◆ DIRECTIONS ◆
Only the lines below from the one containing "total time required to" to the one containing "In Table 2.2, virtual" should be repeated, both included and unchanged.

◆ MATERIAL PROVIDED ◆

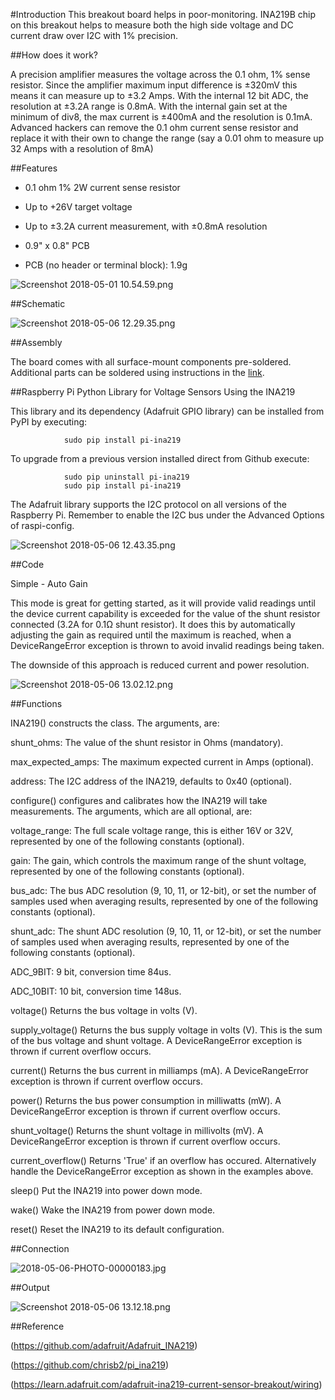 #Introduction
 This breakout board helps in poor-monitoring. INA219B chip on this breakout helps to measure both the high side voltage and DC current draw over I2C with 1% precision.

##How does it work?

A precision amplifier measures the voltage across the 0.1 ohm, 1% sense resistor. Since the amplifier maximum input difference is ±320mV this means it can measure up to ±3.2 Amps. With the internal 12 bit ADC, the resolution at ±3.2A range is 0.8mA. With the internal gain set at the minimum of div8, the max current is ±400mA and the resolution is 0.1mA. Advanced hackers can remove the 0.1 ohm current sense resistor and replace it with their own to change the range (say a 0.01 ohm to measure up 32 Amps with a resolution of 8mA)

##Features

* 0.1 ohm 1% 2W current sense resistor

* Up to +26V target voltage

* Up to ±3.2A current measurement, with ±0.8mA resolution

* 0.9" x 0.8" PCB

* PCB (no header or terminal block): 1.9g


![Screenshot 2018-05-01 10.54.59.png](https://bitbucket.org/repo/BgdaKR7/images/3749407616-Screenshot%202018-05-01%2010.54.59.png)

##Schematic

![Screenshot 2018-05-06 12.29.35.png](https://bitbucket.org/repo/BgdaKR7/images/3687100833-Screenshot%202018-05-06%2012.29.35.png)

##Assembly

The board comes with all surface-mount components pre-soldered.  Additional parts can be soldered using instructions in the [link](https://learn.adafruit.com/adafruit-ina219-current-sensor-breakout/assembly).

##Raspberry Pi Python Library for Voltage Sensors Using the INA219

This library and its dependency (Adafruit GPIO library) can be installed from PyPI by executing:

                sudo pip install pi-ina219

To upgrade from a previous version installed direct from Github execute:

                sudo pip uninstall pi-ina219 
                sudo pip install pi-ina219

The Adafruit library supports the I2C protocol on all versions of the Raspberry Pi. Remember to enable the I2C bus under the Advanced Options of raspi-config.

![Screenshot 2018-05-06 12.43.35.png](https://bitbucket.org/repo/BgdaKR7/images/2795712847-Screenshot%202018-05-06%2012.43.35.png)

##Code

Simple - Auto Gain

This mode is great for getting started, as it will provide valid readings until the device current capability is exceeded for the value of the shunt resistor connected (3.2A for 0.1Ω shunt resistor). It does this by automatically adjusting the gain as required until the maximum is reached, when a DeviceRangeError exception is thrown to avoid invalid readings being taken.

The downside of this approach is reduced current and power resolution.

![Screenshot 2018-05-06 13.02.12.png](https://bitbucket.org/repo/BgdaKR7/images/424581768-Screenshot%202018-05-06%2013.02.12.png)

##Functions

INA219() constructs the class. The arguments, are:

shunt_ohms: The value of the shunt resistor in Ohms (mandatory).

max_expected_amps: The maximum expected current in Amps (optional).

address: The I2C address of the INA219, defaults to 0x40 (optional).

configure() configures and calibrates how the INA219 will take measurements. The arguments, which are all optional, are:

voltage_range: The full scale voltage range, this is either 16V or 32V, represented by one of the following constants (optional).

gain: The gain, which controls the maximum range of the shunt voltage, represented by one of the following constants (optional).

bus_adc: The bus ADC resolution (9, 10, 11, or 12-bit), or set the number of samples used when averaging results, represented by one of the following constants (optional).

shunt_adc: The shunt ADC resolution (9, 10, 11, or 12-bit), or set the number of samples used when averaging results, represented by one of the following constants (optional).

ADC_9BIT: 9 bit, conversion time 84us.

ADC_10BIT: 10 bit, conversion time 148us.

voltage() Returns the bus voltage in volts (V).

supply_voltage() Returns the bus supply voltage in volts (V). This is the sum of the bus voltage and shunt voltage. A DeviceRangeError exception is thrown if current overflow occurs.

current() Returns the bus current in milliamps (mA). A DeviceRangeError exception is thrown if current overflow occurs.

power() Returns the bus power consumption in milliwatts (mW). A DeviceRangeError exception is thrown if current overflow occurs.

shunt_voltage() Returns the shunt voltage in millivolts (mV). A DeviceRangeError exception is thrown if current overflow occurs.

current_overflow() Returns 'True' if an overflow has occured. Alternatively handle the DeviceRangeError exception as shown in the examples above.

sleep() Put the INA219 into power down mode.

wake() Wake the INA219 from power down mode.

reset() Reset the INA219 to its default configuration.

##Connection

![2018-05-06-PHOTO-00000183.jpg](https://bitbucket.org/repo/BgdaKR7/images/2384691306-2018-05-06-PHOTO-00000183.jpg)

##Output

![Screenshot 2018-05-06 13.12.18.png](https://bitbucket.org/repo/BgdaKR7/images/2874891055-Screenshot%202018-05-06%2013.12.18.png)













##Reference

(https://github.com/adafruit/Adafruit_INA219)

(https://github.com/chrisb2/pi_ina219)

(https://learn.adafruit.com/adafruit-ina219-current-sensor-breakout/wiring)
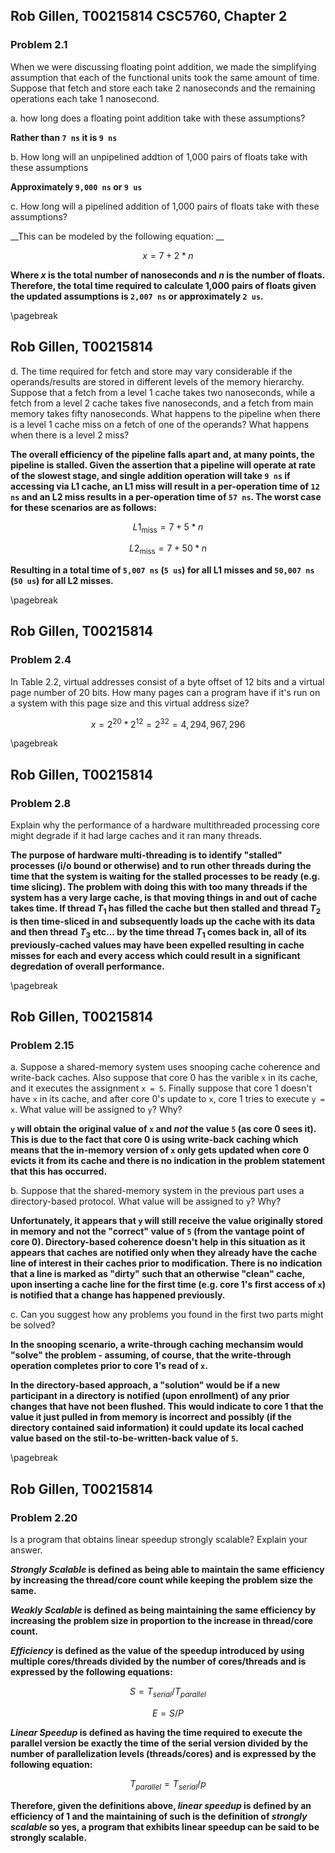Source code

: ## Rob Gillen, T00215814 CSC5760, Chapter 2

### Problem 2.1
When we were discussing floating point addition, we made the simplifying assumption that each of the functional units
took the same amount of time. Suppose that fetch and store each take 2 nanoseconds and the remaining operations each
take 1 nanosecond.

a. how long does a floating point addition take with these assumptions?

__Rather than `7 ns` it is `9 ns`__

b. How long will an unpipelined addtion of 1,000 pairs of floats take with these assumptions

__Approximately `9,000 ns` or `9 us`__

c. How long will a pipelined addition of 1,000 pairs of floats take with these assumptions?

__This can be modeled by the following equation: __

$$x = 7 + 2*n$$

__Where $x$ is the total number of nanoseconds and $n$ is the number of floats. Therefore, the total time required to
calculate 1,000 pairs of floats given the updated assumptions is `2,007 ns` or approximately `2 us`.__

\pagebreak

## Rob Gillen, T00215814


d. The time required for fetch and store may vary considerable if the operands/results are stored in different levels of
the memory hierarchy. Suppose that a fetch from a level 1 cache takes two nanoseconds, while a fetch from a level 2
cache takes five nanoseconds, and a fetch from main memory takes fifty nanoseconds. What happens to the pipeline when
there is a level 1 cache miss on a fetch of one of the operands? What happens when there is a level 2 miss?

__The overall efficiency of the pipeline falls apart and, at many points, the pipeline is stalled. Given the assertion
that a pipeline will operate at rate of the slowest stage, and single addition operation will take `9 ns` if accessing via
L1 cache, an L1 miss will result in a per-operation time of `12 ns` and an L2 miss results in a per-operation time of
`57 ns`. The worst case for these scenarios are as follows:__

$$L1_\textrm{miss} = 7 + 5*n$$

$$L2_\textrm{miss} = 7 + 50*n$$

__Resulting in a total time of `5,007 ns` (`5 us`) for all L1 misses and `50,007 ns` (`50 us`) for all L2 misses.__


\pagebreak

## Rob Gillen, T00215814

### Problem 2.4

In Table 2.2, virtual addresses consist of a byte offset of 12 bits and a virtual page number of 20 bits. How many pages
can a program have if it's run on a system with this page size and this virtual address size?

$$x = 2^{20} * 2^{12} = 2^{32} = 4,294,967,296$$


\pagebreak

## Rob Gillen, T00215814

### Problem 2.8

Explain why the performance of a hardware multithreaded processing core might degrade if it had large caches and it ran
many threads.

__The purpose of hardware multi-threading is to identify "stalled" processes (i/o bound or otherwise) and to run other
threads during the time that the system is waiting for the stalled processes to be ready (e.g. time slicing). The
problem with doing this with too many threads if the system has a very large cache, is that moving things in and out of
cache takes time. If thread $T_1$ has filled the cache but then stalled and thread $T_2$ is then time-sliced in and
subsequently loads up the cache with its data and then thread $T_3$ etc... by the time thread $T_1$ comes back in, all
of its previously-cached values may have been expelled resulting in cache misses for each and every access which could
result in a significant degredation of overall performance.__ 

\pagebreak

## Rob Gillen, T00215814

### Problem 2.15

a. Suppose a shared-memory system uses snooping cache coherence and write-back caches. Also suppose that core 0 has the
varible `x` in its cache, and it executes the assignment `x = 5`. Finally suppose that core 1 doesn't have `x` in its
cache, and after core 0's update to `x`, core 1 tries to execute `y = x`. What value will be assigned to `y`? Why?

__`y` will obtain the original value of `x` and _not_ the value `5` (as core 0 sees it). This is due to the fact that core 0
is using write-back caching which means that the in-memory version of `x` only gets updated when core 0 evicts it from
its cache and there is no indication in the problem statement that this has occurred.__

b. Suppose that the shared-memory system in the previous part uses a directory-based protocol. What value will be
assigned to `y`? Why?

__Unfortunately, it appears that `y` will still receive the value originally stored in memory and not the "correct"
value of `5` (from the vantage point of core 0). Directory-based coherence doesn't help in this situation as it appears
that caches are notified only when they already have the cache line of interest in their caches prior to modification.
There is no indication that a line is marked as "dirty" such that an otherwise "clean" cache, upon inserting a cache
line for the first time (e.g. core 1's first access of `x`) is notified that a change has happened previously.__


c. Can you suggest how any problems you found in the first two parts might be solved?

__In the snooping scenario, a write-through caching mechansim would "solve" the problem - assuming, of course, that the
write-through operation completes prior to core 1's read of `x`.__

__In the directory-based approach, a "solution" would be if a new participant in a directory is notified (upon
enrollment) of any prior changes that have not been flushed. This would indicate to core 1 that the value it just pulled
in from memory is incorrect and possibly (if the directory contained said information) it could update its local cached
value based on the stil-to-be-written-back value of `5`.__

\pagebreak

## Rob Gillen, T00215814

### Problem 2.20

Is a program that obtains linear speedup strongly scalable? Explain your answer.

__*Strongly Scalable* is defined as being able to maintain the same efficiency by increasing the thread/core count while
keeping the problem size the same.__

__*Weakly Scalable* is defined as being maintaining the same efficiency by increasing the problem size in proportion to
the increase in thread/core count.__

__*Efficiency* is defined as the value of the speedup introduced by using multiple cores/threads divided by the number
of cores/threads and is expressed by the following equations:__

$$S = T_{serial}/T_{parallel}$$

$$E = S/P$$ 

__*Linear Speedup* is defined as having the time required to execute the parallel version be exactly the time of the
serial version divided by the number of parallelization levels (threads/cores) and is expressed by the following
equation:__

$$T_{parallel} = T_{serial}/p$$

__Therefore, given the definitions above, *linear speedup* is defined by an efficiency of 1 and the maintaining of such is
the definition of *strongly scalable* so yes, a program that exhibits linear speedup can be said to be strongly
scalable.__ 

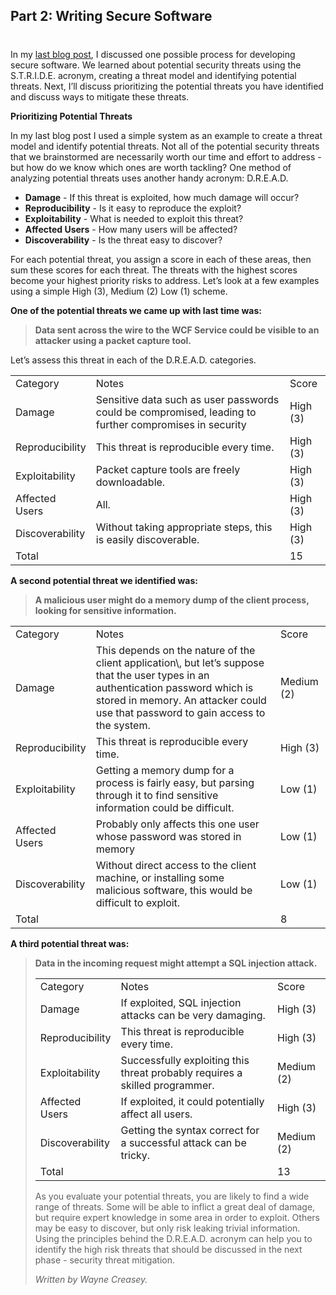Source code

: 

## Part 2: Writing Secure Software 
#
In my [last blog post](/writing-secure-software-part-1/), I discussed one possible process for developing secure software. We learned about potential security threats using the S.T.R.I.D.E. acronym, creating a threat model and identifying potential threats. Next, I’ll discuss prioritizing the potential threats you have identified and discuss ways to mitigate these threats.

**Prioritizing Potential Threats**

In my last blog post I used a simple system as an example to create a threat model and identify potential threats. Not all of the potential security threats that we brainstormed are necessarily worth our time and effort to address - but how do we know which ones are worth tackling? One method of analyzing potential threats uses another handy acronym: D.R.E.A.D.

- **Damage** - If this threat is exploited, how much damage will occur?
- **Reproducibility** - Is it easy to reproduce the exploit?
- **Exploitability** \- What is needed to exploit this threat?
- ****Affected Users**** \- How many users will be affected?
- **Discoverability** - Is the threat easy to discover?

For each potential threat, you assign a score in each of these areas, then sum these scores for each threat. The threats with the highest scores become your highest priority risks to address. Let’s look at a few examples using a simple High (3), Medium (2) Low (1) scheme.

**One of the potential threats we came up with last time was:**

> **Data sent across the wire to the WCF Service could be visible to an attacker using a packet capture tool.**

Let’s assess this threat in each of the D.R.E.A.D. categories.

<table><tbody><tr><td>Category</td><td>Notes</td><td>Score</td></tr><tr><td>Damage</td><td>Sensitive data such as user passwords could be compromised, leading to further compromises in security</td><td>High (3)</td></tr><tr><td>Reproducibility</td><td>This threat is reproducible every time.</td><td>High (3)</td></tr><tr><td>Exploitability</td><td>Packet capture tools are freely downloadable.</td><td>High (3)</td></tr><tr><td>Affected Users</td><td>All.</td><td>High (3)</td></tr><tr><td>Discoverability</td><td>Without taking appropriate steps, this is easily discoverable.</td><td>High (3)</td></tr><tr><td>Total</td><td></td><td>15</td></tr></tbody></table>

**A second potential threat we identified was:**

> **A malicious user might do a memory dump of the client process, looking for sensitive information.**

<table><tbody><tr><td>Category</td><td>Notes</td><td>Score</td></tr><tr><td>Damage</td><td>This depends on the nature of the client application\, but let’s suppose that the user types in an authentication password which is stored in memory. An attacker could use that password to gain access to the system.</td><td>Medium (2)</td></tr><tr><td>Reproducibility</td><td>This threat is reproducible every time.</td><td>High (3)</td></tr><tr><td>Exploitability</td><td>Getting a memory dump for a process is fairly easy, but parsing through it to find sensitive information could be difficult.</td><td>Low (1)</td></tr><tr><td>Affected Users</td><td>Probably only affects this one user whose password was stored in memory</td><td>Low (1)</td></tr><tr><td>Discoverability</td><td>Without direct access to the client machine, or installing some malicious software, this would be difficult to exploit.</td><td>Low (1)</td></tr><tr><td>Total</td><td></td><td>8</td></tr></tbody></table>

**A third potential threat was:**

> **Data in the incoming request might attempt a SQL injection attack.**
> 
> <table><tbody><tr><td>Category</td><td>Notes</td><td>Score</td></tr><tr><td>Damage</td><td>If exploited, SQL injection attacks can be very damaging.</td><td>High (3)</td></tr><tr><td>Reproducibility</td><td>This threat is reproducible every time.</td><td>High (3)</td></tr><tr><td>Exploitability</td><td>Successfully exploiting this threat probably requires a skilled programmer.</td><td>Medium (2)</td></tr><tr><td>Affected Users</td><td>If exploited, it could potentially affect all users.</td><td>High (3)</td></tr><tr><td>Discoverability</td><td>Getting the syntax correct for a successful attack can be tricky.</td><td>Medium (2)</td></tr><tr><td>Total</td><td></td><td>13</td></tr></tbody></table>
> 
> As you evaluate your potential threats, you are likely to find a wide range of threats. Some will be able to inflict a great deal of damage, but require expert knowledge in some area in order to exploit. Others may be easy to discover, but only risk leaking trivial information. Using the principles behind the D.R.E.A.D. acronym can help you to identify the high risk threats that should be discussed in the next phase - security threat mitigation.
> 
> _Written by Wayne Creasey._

◆ ANSWER TO THIS EXERCISE ◆
__Where $x$ is the total number of nanoseconds and $n$ is the number of floats. Therefore, the total time required to
calculate 1,000 pairs of floats given the updated assumptions is `2,007 ns` or approximately `2 us`.__

\pagebreak

## Rob Gillen, T00215814


d. The time required for fetch and store may vary considerable if the operands/results are stored in different levels of
the memory hierarchy. Suppose that a fetch from a level 1 cache takes two nanoseconds, while a fetch from a level 2
cache takes five nanoseconds, and a fetch from main memory takes fifty nanoseconds. What happens to the pipeline when
there is a level 1 cache miss on a fetch of one of the operands? What happens when there is a level 2 miss?

__The overall efficiency of the pipeline falls apart and, at many points, the pipeline is stalled. Given the assertion
that a pipeline will operate at rate of the slowest stage, and single addition operation will take `9 ns` if accessing via
L1 cache, an L1 miss will result in a per-operation time of `12 ns` and an L2 miss results in a per-operation time of
`57 ns`. The worst case for these scenarios are as follows:__

$$L1_\textrm{miss} = 7 + 5*n$$

$$L2_\textrm{miss} = 7 + 50*n$$

__Resulting in a total time of `5,007 ns` (`5 us`) for all L1 misses and `50,007 ns` (`50 us`) for all L2 misses.__


\pagebreak

## Rob Gillen, T00215814

### Problem 2.4

In Table 2.2, virtual addresses consist of a byte offset of 12 bits and a virtual page number of 20 bits. How many pages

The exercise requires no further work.